Go through the entries below. Copy out every line that contains "from".
===============
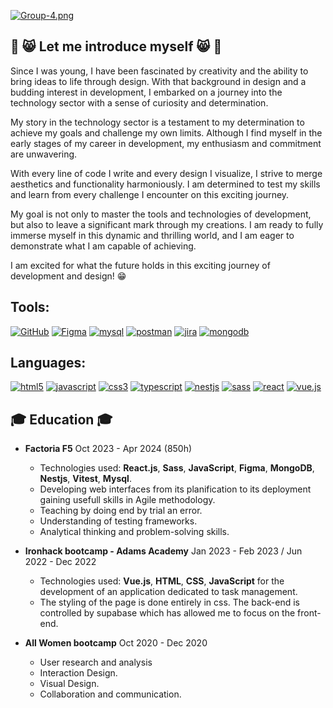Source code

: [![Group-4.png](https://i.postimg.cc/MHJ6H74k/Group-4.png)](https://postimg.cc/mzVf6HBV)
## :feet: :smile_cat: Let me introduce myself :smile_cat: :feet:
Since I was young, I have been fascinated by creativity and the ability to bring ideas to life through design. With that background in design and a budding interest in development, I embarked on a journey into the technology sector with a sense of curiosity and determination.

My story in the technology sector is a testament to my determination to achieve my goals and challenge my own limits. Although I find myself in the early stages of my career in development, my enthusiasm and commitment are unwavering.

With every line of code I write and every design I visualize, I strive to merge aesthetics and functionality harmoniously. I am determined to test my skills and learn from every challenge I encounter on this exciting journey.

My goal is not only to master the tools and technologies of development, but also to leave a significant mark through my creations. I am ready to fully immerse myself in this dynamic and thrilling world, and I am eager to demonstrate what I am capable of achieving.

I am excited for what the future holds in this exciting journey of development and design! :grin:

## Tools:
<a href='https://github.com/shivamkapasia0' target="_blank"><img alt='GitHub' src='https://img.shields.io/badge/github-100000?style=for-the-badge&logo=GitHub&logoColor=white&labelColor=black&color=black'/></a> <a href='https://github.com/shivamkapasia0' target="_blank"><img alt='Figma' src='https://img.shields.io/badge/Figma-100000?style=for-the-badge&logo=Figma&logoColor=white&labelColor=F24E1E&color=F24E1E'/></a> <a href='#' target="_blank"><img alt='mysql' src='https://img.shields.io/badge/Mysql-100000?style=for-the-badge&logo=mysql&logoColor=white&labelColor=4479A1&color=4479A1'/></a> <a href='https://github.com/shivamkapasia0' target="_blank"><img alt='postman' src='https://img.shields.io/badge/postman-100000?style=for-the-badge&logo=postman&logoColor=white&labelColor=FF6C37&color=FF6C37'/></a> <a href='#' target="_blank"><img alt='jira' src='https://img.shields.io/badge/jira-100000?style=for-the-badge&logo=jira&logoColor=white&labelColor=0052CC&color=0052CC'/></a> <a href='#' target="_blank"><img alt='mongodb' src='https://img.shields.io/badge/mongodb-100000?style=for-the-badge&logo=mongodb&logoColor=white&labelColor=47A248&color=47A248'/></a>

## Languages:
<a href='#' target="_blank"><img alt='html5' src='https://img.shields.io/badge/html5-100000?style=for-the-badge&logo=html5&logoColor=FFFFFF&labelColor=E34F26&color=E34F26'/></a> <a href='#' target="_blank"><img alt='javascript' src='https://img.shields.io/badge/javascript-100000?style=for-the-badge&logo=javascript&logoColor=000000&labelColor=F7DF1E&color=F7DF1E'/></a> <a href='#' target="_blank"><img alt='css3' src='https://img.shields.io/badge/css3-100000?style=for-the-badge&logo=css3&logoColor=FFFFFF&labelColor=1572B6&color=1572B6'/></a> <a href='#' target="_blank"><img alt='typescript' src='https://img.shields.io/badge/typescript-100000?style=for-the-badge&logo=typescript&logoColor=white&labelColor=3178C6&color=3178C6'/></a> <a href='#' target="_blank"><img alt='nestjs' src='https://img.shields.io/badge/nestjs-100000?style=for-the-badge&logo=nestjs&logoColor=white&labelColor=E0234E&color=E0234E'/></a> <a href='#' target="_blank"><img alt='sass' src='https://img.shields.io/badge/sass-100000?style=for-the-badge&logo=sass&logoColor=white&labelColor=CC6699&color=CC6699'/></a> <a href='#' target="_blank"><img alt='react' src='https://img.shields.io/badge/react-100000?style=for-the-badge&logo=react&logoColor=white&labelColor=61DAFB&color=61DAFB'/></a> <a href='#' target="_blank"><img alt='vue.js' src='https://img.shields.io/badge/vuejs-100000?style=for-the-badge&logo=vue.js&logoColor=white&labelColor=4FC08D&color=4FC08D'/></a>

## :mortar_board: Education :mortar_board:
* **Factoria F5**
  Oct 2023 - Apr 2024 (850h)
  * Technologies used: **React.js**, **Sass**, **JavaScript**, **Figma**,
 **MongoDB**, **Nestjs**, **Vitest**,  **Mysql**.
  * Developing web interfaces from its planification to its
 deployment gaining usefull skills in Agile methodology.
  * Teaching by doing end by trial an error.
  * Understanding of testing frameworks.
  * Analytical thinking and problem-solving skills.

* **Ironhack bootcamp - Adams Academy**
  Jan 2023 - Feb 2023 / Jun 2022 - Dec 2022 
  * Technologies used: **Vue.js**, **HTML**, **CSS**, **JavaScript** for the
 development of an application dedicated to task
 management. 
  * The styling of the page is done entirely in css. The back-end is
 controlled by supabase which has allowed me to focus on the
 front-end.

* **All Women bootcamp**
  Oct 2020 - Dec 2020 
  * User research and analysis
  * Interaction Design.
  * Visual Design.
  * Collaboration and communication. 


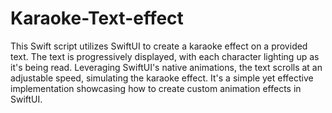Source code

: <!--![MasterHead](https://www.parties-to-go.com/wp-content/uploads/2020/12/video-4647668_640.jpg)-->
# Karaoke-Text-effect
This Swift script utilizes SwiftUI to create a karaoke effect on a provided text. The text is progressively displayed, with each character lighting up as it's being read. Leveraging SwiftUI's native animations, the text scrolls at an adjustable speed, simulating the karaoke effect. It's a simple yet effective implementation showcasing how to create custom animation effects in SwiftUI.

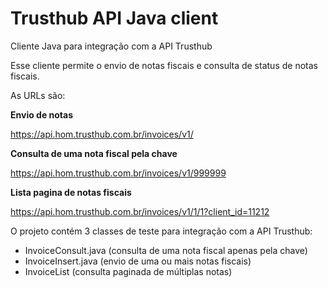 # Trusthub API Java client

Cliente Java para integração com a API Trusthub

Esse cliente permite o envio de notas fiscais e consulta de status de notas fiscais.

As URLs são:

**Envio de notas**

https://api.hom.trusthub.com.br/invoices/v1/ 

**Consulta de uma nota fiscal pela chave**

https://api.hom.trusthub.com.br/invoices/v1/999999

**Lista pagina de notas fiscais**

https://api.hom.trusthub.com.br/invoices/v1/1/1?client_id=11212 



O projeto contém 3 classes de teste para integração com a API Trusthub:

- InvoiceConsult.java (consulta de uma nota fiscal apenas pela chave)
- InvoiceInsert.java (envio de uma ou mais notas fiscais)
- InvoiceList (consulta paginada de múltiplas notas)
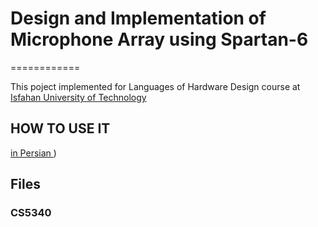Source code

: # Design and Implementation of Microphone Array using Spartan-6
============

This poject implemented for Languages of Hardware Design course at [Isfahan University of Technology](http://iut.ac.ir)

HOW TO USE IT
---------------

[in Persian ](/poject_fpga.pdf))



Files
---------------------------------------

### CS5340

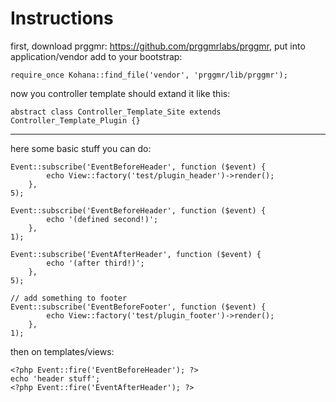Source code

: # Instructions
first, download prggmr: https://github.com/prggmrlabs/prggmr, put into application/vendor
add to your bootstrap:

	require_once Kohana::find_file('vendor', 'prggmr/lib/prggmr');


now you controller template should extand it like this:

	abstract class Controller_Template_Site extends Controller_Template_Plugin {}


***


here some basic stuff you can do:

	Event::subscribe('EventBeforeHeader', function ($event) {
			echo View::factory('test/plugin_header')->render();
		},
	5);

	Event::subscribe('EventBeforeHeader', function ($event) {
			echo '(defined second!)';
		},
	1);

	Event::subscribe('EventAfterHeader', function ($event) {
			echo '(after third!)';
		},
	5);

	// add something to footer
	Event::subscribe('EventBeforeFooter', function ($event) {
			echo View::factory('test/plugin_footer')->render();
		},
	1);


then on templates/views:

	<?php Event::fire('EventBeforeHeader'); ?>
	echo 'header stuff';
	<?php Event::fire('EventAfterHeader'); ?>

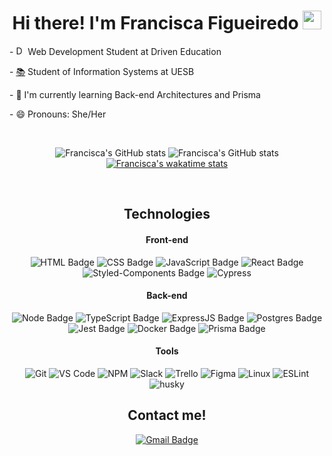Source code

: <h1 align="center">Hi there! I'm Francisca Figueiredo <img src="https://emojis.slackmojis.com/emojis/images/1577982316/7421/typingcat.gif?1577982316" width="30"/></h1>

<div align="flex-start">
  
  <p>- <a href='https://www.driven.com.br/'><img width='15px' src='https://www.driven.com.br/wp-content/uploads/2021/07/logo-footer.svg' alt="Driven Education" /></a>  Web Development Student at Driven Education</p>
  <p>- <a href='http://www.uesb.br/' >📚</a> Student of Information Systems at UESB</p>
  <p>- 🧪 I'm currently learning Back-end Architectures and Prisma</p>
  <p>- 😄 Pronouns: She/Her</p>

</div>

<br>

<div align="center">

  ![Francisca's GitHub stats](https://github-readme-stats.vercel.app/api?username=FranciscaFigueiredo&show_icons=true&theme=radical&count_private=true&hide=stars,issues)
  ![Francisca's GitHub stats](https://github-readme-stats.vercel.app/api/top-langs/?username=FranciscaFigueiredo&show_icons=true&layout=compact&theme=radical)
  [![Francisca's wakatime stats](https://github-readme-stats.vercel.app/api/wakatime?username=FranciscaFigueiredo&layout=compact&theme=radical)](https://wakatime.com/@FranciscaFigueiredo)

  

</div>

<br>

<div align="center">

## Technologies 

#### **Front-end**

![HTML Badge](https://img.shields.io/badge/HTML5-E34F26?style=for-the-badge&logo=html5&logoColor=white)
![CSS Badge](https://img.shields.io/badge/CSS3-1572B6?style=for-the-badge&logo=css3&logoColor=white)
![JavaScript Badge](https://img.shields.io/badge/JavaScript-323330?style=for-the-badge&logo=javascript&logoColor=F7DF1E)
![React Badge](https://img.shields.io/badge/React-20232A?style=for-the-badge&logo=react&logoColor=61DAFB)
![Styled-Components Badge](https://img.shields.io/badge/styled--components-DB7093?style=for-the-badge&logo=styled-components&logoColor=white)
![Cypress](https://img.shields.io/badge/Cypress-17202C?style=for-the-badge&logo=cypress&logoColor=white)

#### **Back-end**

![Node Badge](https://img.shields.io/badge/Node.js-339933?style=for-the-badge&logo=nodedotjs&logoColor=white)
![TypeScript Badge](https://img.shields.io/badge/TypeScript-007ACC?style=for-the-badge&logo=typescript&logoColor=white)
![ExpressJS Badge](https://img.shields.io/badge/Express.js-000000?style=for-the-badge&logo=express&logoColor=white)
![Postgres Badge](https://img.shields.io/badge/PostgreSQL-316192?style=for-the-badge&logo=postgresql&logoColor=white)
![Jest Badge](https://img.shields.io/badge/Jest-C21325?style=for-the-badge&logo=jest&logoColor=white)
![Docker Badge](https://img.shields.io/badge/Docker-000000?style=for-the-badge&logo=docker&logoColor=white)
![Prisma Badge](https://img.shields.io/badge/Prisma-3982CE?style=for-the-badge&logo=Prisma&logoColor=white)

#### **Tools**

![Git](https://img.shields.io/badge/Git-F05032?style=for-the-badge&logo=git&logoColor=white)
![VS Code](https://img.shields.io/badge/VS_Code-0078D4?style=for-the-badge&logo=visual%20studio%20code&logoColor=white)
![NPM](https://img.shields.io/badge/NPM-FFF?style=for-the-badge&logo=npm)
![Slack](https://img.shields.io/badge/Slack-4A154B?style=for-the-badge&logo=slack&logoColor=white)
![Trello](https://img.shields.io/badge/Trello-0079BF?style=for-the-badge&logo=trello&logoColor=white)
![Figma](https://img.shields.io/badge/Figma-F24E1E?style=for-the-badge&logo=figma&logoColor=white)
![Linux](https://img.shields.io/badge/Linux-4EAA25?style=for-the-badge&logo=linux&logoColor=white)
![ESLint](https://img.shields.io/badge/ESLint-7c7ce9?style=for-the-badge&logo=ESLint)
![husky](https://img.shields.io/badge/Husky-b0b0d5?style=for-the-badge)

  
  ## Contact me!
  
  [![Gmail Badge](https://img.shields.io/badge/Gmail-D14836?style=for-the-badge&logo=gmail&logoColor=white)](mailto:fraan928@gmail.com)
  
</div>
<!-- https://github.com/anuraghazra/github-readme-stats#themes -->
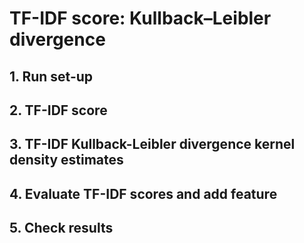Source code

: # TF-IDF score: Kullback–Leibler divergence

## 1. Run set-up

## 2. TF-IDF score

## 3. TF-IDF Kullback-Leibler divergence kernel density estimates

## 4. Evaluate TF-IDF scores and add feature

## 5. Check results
===============
**RESPONSE AREA**
With every line of code I write and every design I visualize, I strive to merge aesthetics and functionality harmoniously. I am determined to test my skills and learn from every challenge I encounter on this exciting journey.
  * Developing web interfaces from its planification to its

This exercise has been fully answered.